SG&A. Selling, general and administrative expense at $38.9 million was similar to the previous quarter's $38.7 million, increasing only $174,000, although increasing as a percent of sales to 11.6% from 11.4% in the prior quarter, again due to lower sales. Labor costs increased similar to R&D, largely due to merit increases and higher stock option accounting costs, generally offset by a holiday week shutdown and reduced profit sharing. Nonlabor-related SG&A costs were generally similar to the prior period.

Operating income. As a result of the above, operating income decreased by $5 million or 3.2%, and as a percentage of sales, decreased to 45.2% from 45.9% last quarter. Spreading fixed costs over a lower sales base largely caused this decline. However, this is still strong profitability and clearly puts us ahead of our peers in this financial performance measurement. Both interest expense at $6.8 million and the amortization of debt discount at $5.4 million were similar to last quarter. Interest income at $971,000 was also similar to last quarter.
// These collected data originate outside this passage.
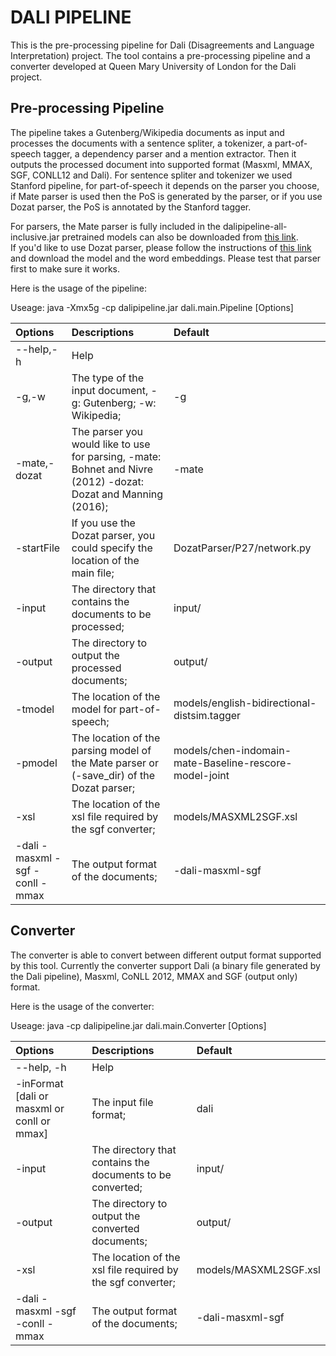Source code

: # DALI PIPELINE

This is the pre-processing pipeline for Dali (Disagreements and Language Interpretation)
project. The tool contains a pre-processing pipeline and a converter developed at Queen 
Mary University of London for the Dali project. 

## Pre-processing Pipeline

The pipeline takes a Gutenberg/Wikipedia documents as input and processes the documents
with a sentence spliter, a tokenizer, a part-of-speech tagger, a dependency parser and 
a mention extractor. Then it outputs the processed document into supported format (Masxml, 
MMAX, SGF, CONLL12 and Dali). For sentence spliter and tokenizer we used Stanford 
pipeline, for part-of-speech it depends on the parser you choose, if Mate parser is used 
then the PoS is generated by the parser, or if you use Dozat parser, the PoS is annotated 
by the Stanford tagger.

For parsers, the Mate parser is fully included in the dalipipeline-all-inclusive.jar pretrained models can also be downloaded from [this link](https://drive.google.com/file/d/1LZJSKt8Tgkzclv_27jjOdtqAY83naeRw/view?usp=sharing).  
If you'd like to use Dozat parser, please follow the instructions of [this link](https://github.com/tdozat/Parser-v1) and download the model and the word embeddings. Please test that parser first to make sure it works.

Here is the usage of the pipeline:

Useage: java -Xmx5g -cp dalipipeline.jar dali.main.Pipeline [Options]

| Options | Descriptions |Default|
| :--- | :--- | :---|
| --help,-h | Help ||
| -g,-w | The type of the input document, -g: Gutenberg; -w: Wikipedia; |-g |
| -mate,-dozat | The parser you would like to use for parsing, -mate: Bohnet and Nivre (2012) -dozat: Dozat and Manning (2016); | -mate|
|-startFile|If you use the Dozat parser, you could specify the location of the main file; |DozatParser/P27/network.py|
|-input <dir>|The directory that contains the documents to be processed; |input/|
|-output <dir>	|The directory to output the processed documents; |output/| 
|-tmodel <file>	|The location of the model for part-of-speech; |models/english-bidirectional-distsim.tagger| 
|-pmodel <dir> |The location of the parsing model of the Mate parser or (-save_dir) of the Dozat parser; |models/chen-indomain-mate-Baseline-rescore-model-joint|
|-xsl <file> |The location of the xsl file required by the sgf converter; |models/MASXML2SGF.xsl|
|-dali -masxml -sgf -conll -mmax		|The output format of the documents; |-dali-masxml-sgf|


## Converter

The converter is able to convert between different output format supported by this tool.
Currently the converter support Dali (a binary file generated by the Dali pipeline), 
Masxml, CoNLL 2012, MMAX and SGF (output only) format.

Here is the usage of the converter:

Useage: java -cp dalipipeline.jar dali.main.Converter [Options]

| Options | Descriptions |Default|
| :--- | :--- | :---|
|--help, -h|Help||
|-inFormat [dali or masxml or conll or mmax]|The input file format;| dali|
|-input <dir>	|The directory that contains the documents to be converted; |input/|  
|-output <dir>|The directory to output the converted documents; |output/|
|-xsl <file> 	|The location of the xsl file required by the sgf converter; |models/MASXML2SGF.xsl|
|-dali -masxml -sgf -conll -mmax|The output format of the documents; |-dali-masxml-sgf|

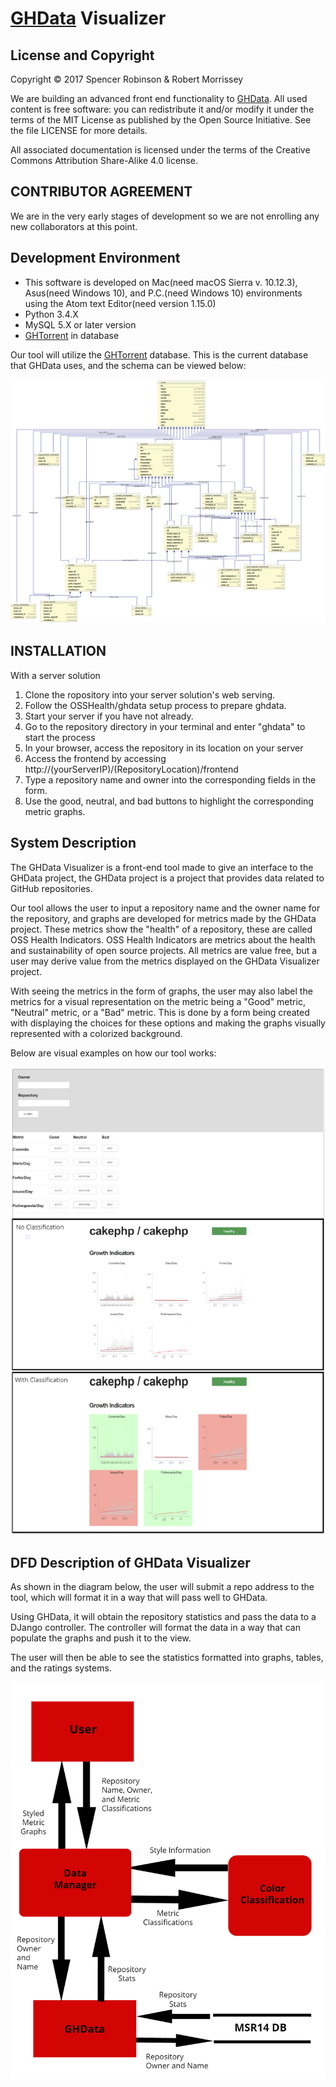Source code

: # [GHData](https://github.com/OSSHealth/ghdata) Visualizer

License and Copyright
---------------------

Copyright © 2017 Spencer Robinson & Robert Morrissey

We are building an advanced front end functionality to [GHData](https://github.com/OSSHealth/ghdata).  All used content is free software: you can redistribute it and/or modify it under the terms of the MIT License as published by the Open Source Initiative. See the file LICENSE for more details.

All associated documentation is licensed under the terms of the Creative Commons Attribution Share-Alike 4.0 license.

CONTRIBUTOR AGREEMENT
---------------------

We are in the very early stages of development so we are not enrolling any new collaborators at this point.

Development Environment
------------
- This software is developed on Mac(need macOS Sierra v. 10.12.3), Asus(need Windows 10), and P.C.(need Windows 10) environments using the Atom text Editor(need version 1.15.0)
- Python 3.4.X
- MySQL 5.X or later version
- [GHTorrent](http://ghtorrent.org/downloads.html) in database


Our tool will utilize the  [GHTorrent](http://ghtorrent.org/downloads.html) database. This is the current database that GHData uses, and the schema can be viewed below:

![](Images/ghtorrent_database_schema.png?raw=true)

INSTALLATION
----------
With a server solution
1. Clone the ropository into your server solution's web serving.
2. Follow the OSSHealth/ghdata setup process to prepare ghdata.
3. Start your server if you have not already.
4. Go to the repository directory in your terminal and enter "ghdata" to start the process
5. In your browser, access the repository in its location on your server
6. Access the frontend by accessing http://(yourServerIP)/(RepositoryLocation)/frontend
7. Type a repository name and owner into the corresponding fields in the form.
8. Use the good, neutral, and bad buttons to highlight the corresponding metric graphs.


System Description
-----
The GHData Visualizer is a front-end tool made to give an interface to the GHData project, the GHData project is a project that provides data related to GitHub repositories.

Our tool allows the user to input a repository name and the owner name for the repository, and graphs are developed for metrics made by the GHData project.  These metrics show the "health" of a repository, these are called OSS Health Indicators.  OSS Health Indicators are metrics about the health and sustainability of open source projects.  All metrics are value free, but a user may derive value from the metrics displayed on the GHData Visualizer project.

With seeing the metrics in the form of graphs, the user may also label the metrics for a visual representation on the metric being a "Good" metric, "Neutral" metric, or a "Bad" metric. This is done by a form being created with displaying the choices for these options and making the graphs visually represented with a colorized background.

Below are visual examples on how our tool works:

![](Images/ISDwebDesign.png?raw=true)

DFD Description of GHData Visualizer
---------------------------------------
As shown in the diagram below, the user will submit a repo address to the tool, which will format it in a way that will pass well to GHData.

Using GHData, it will obtain the repository statistics and pass the data to a DJango controller. The controller will format the data in a way that can populate the graphs and push it to the view.

The user will then be able to see the statistics formatted into graphs, tables, and the ratings systems.

![](Images/dataflow.jpg?raw=true)
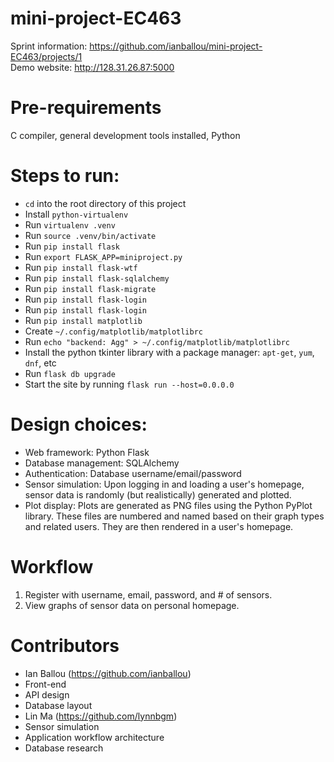 # mini-project-EC463

Sprint information: https://github.com/ianballou/mini-project-EC463/projects/1<br>
Demo website: http://128.31.26.87:5000

# Pre-requirements

C compiler, general development tools installed, Python

# Steps to run:

- `cd` into the root directory of this project
- Install `python-virtualenv`
- Run `virtualenv .venv`
- Run `source .venv/bin/activate`
- Run `pip install flask`
- Run `export FLASK_APP=miniproject.py`
- Run `pip install flask-wtf`
- Run `pip install flask-sqlalchemy`
- Run `pip install flask-migrate`
- Run `pip install flask-login`
- Run `pip install flask-login`
- Run `pip install matplotlib`
- Create `~/.config/matplotlib/matplotlibrc`
- Run `echo "backend: Agg" > ~/.config/matplotlib/matplotlibrc`
- Install the python tkinter library with a package manager: `apt-get`, `yum`, `dnf`, etc
- Run `flask db upgrade`
- Start the site by running `flask run --host=0.0.0.0`

# Design choices:
- Web framework: Python Flask<br>
- Database management: SQLAlchemy<br>
- Authentication: Database username/email/password<br>
- Sensor simulation: Upon logging in and loading a user's homepage, sensor data is randomly (but realistically) generated and plotted.<br>
- Plot display: Plots are generated as PNG files using the Python PyPlot library.  These files are numbered and named based on their graph types and related users.  They are then rendered in a user's homepage.

# Workflow
1) Register with username, email, password, and # of sensors.
2) View graphs of sensor data on personal homepage.

# Contributors
- Ian Ballou (https://github.com/ianballou)
-    Front-end
-    API design
-    Database layout
- Lin Ma (https://github.com/lynnbgm)
-    Sensor simulation
-    Application workflow architecture
-    Database research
As a result of all of the above, the company's pretax profits were $139.7 million, down $5.1 million from last quarter. Pretax profits are now 41.7% of sales versus 42.5% last quarter with the reduction due primarily to the slightly lower sales volume. Our quarterly effective income tax rate of 25% decreased slightly from the 25.5% last quarter due to similar tax deductions on a lower sales base. Finally, relative to the quarterly tax rate, we had no discreet items in this or last quarter. We expect next quarter's tax rate to be 25.25% before any discrete items. The resulting net income of $104.8 million is a decrease of $3.1 million from the previous quarter, primarily due to the decrease in sales. The resulting return on sales was 31.3%, down slightly from 31.7% last quarter.

The average shares outstanding used in the calculation of earnings per share increased by 1,342,000 shares. Stock option exercises and employee-restricted stock grants were only partially offset by stock purchases in the open market in the last 2 quarters. The diluted shares outstanding have been impacted by the rise in our stock price. In particular, our stock price is now over the conversion price of roughly $41 of our convertible bond. This impacted shares outstanding by roughly 300,000 shares. Next quarter, at current stock price levels, the impact of the bond conversion premium on our diluted shares outstanding would be another 1.7 million shares. GAAP earnings per share was $0.44, a decrease of $0.01 from the prior quarter, again due to the decrease in sales. On a pro forma basis, without the impact of stock-based compensation of $17 million and noncash interest expense of $5.5 million, diluted earnings per share would have been $0.51 per share compared with $0.52 last quarter and $0.44 in the similar quarter last year.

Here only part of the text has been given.